═══ Dataset records ═══
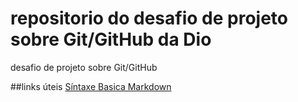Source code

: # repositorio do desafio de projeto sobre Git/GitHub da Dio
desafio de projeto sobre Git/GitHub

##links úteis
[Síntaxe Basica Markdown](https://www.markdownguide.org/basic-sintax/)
═══
═══ Dataset records ═══
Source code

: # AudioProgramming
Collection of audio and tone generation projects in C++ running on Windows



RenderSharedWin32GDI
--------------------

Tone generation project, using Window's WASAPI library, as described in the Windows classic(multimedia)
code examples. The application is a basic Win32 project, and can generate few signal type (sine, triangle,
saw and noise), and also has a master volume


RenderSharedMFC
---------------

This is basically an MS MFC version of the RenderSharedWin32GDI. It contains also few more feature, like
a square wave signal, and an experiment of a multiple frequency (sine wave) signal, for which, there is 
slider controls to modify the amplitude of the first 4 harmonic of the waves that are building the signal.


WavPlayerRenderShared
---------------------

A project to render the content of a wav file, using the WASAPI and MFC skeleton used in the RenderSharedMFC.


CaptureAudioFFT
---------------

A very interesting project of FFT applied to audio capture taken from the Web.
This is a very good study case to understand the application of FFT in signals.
═══
| About this exercise |
Count the lines in the entries where the string "Windows" appears, and report only the number.

| Response below |
2